TASK DIRECTIONS
Wherever "ECDSA" occurs in the entries, copy the line that holds it.

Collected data
════

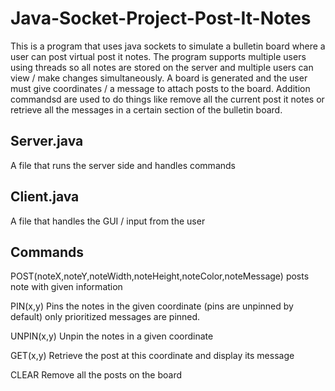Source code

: # Java-Socket-Project-Post-It-Notes
This is a program that uses java sockets to simulate a bulletin board where a user can post virtual post it notes. The program supports multiple users using threads so all notes are stored on the server and multiple users can view / make changes simultaneously. A board is generated and the user must give coordinates / a message to attach posts to the board. Addition commandsd are used to do things like remove all the current post it notes or retrieve all the messages in a certain section of the bulletin board. 

Server.java
-------------
A file that runs the server side and handles commands 

Client.java 
-------------
A file that handles the GUI / input from the user 

Commands
-------------
POST(noteX,noteY,noteWidth,noteHeight,noteColor,noteMessage) 
posts note with given information 

PIN(x,y)
Pins the notes in the given coordinate (pins are unpinned by default) only prioritized messages are pinned. 

UNPIN(x,y)
Unpin the notes in a given coordinate 

GET(x,y)
Retrieve the post at this coordinate and display its message 

CLEAR 
Remove all the posts on the board 


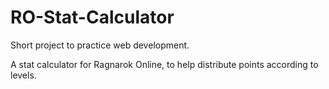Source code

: # RO-Stat-Calculator
Short project to practice web development.  
  
A stat calculator for Ragnarok Online, to help distribute points according to levels.
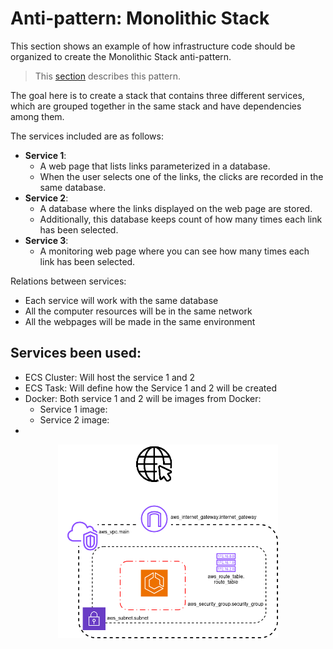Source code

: # Anti-pattern: Monolithic Stack

This section shows an example of how infrastructure code should be organized to create the Monolithic Stack anti-pattern.

> This [section](../../docs/2-infrastructure-stacks/chapters/1-building-infrastructure-stacks-as-code.md#anti-patterns-monolithic-stack) describes this pattern.

The goal here is to create a stack that contains three different services, which are grouped together in the same stack and have dependencies among them.

The services included are as follows:
- __Service 1__:
    - A web page that lists links parameterized in a database.
    - When the user selects one of the links, the clicks are recorded in the same database.
- __Service 2__:
    - A database where the links displayed on the web page are stored.
    - Additionally, this database keeps count of how many times each link has been selected.
- __Service 3__:
    - A monitoring web page where you can see how many times each link has been selected.

Relations between services:
- Each service will work with the same database
- All the computer resources will be in the same network
- All the webpages will be made in the same environment

## Services been used:

- ECS Cluster: Will host the service 1 and 2
- ECS Task: Will define how the Service 1 and 2 will be created
- Docker: Both service 1 and 2 will be images from Docker:
    - Service 1 image:
    - Service 2 image:
- 

<p align="center">
  <img src="./static/stack-patterns-monolithic.png" alt="image" width="70%">
</p>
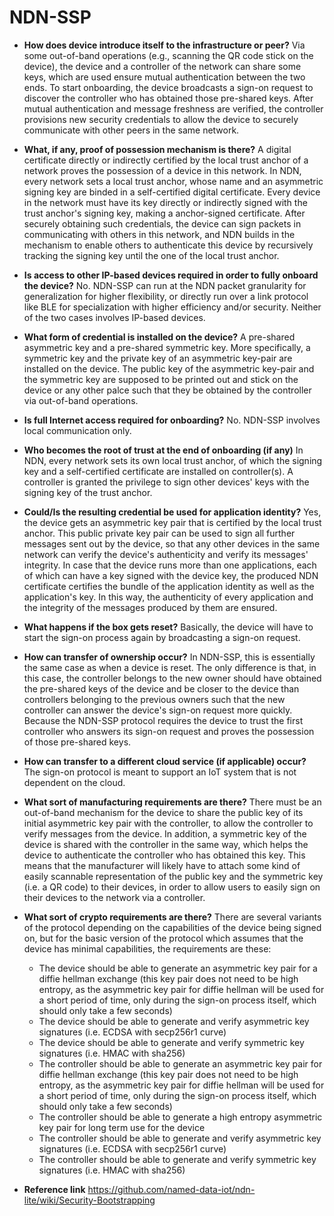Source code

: 
# NDN-SSP

* **How does device introduce itself to the infrastructure or peer?**
  Via some out-of-band operations (e.g., scanning the QR code stick on the device), the device and a controller of the network can share some keys, which are used ensure mutual authentication between the two ends. To start onboarding, the device broadcasts a sign-on request to discover the controller who has obtained those pre-shared keys. After mutual authentication and message freshness are verified, the controller provisions new security credentials to allow the device to securely communicate with other peers in the same network.

* **What, if any, proof of possession mechanism is there?**
  A digital certificate directly or indirectly certified by the local trust anchor of a network proves the possession of a device in this network.
  In NDN, every network sets a local trust anchor, whose name and an asymmetric signing key are binded in a self-certified digital certificate. Every device in the network must have its key directly or indirectly signed with the trust anchor's signing key, making a anchor-signed certificate. After securely obtaining such credentials, the device can sign packets in communicating with others in this network, and NDN builds in the mechanism to enable others to authenticate this device by recursively tracking the signing key until the one of the local trust anchor. 

* **Is access to other IP-based devices required in order to fully onboard the device?**
  No. NDN-SSP can run at the NDN packet granularity for generalization for higher flexibility, or directly run over a link protocol like BLE for specialization with higher efficiency and/or security. Neither of the two cases involves IP-based devices.

* **What form of credential is installed on the device?**
  A pre-shared asymmetric key and a pre-shared symmetric key. More specifically, a symmetric key and the private key of an asymmetric key-pair are installed on the device. The public key of the asymmetric key-pair and the symmetric key are supposed to be printed out and stick on the device or any other palce such that they be obtained by the controller via out-of-band operations.

* **Is full Internet access required for onboarding?**
  No. NDN-SSP involves local communication only. 

* **Who becomes the root of trust at the end of onboarding (if any)**
  In NDN, every network sets its own local trust anchor, of which the signing key and a self-certified certificate are installed on controller(s). A controller is granted the privilege to sign other devices' keys with the signing key of the trust anchor. 

* **Could/Is the resulting credential be used for application identity?**
  Yes, the device gets an asymmetric key pair that is certified by the local trust anchor. This public private key pair can be used to sign all further messages sent out by the device, so that any other devices in the same network can verify the device's authenticity and verify its messages' integrity. In case that the device runs more than one applications, each of which can have a key signed with the device key, the produced NDN certificate certifies the bundle of the application identity as well as the application's key. In this way, the authenticity of every application and the integrity of the messages produced by them are ensured.  

* **What happens if the box gets reset?**
  Basically, the device will have to start the sign-on process again by broadcasting a sign-on request.

* **How can transfer of ownership occur?**
  In NDN-SSP, this is essentially the same case as when a device is reset. The only difference is that, in this case, the controller belongs to the new owner should have obtained the pre-shared keys of the device and be closer to the device than controllers belonging to the previous owners such that the new controller can answer the device's sign-on request more quickly. Because the NDN-SSP protocol requires the device to trust the first controller who answers its sign-on request and proves the possession of those pre-shared keys. 

* **How can transfer to a different cloud service (if applicable) occur?**
  The sign-on protocol is meant to support an IoT system that is not dependent on the cloud.

* **What sort of manufacturing requirements are there?**
  There must be an out-of-band mechanism for the device to share the public key of its initial asymmetric key pair with the controller, to allow the controller to verify messages from the device. In addition, a symmetric key of the device is shared with the controller in the same way, which helps the device to authenticate the controller who has obtained this key. This means that the manufacturer will likely have to attach some kind of easily scannable representation of the public key and the symmetric key (i.e. a QR code) to their devices, in order to allow users to easily sign on their devices to the network via a controller.

* **What sort of crypto requirements are there?**
  There are several variants of the protocol depending on the capabilities of the device being signed on, but for the basic version of the protocol which assumes that the device has minimal capabilities, the requirements are these:
    * The device should be able to generate an asymmetric key pair for a diffie hellman exchange (this key pair does not need to be high entropy, as the asymmetric key pair for diffie hellman will be used for a short period of time, only during the sign-on process itself, which should only take a few seconds)
    * The device should be able to generate and verify asymmetric key signatures (i.e. ECDSA with secp256r1 curve)
    * The device should be able to generate and verify symmetric key signatures (i.e. HMAC with sha256)
    * The controller should be able to generate an asymmetric key pair for diffie hellman exchange (this key pair does not need to be high entropy, as the asymmetric key pair for diffie hellman will be used for a short period of time, only during the sign-on process itself, which should only take a few seconds)
    * The controller should be able to generate a high entropy asymmetric key pair for long term use for the device
    * The controller should be able to generate and verify asymmetric key signatures (i.e. ECDSA with secp256r1 curve)
    * The controller should be able to generate and verify symmetric key signatures (i.e. HMAC with sha256)

* **Reference link**
https://github.com/named-data-iot/ndn-lite/wiki/Security-Bootstrapping
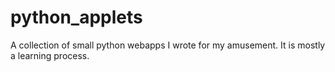 # python_applets
A collection of small python webapps I wrote for my amusement. It is mostly a learning process.
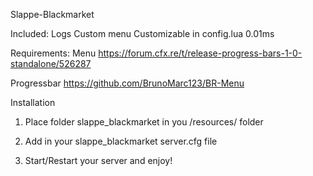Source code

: Slappe-Blackmarket

Included:
Logs
Custom menu
Customizable in config.lua
0.01ms

Requirements:
Menu https://forum.cfx.re/t/release-progress-bars-1-0-standalone/526287

Progressbar https://github.com/BrunoMarc123/BR-Menu

Installation 

1. Place folder slappe_blackmarket in you /resources/ folder

2. Add in your slappe_blackmarket server.cfg file

3. Start/Restart your server and enjoy!

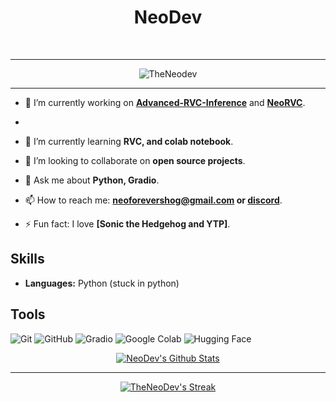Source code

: <h1 align="center">NeoDev</h1>

<br>

--- 
<div align="center">
  <img src="https://komarev.com/ghpvc/?username=TheNeodev&label=Visitor&color=FF0000&style=flat" alt="TheNeodev" />
</div>

---



- 🔭 I’m currently working on **[Advanced-RVC-Inference](https://github.com/ArkanDash/Advanced-RVC-Inference)** and **[NeoRVC](https://github.com/TheNeodev/NeoRVC)**.
- 
- 🌱 I’m currently learning **RVC, and colab notebook**.

 - 👯 I’m looking to collaborate on **open source projects**.

  - 💬 Ask me about **Python, Gradio**.
- 📫 How to reach me: **[neoforevershog@gmail.com](mailto:neoforevershog@gmail.com) or [discord](https://discord.com/users/1314204512814235689)**.

 - ⚡ Fun fact: I love **[Sonic the Hedgehog and YTP]**.



## Skills

- **Languages:** Python (stuck in python)




## Tools
![Git](https://img.shields.io/badge/Git-F05032?style=for-the-badge&logo=git&logoColor=white)
![GitHub](https://img.shields.io/badge/GitHub-181717?style=for-the-badge&logo=github&logoColor=white)
![Gradio](https://img.shields.io/badge/Gradio-db9618?logo=Gradio&logoColor=white&style=for-the-badge)
![Google Colab](https://img.shields.io/badge/Google_Colab-F9AB00?style=for-the-badge&logo=googlecolab&logoColor=blue)
![Hugging Face](https://img.shields.io/badge/Hugging_Face-FDEE21?style=for-the-badge&logo=HuggingFace&logoColor=black)





<!-- Some Cards -->
<p align="center">
  <a href="https://github.com/TheNeoDev?tab=repositories">
    <img title="NeoDev's Github Stats" alt="NeoDev's Github Stats" src="https://github-readme-stats.vercel.app/api?username=TheNeoDev&show_icons=true&count_private=true&include_all_commits=false&custom_title=GitHub%20Stats&title_color=FFD700&text_color=DAA520&icon_color=FFA500&bg_color=FFFFFF" />
  </a>
</p>

---

<p align="center">
  <a href="https://github.com/TheNeoDev#user-activity-overview">
    <img title="TheNeoDev's Github Streak" alt="TheNeoDev's Streak" src="https://github-readme-streak-stats.herokuapp.com/?user=TheNeoDev&currStreakNum=FFFF00&sideNums=FFFF00&currStreakLabel=FFFFFF&sideLabels=FFFFFF&background=00000000&border=FFFFFF" />
  </a>
</p>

════

YOUR SOLUTION
    * The device should be able to generate and verify asymmetric key signatures (i.e. ECDSA with secp256r1 curve)
    * The controller should be able to generate and verify asymmetric key signatures (i.e. ECDSA with secp256r1 curve)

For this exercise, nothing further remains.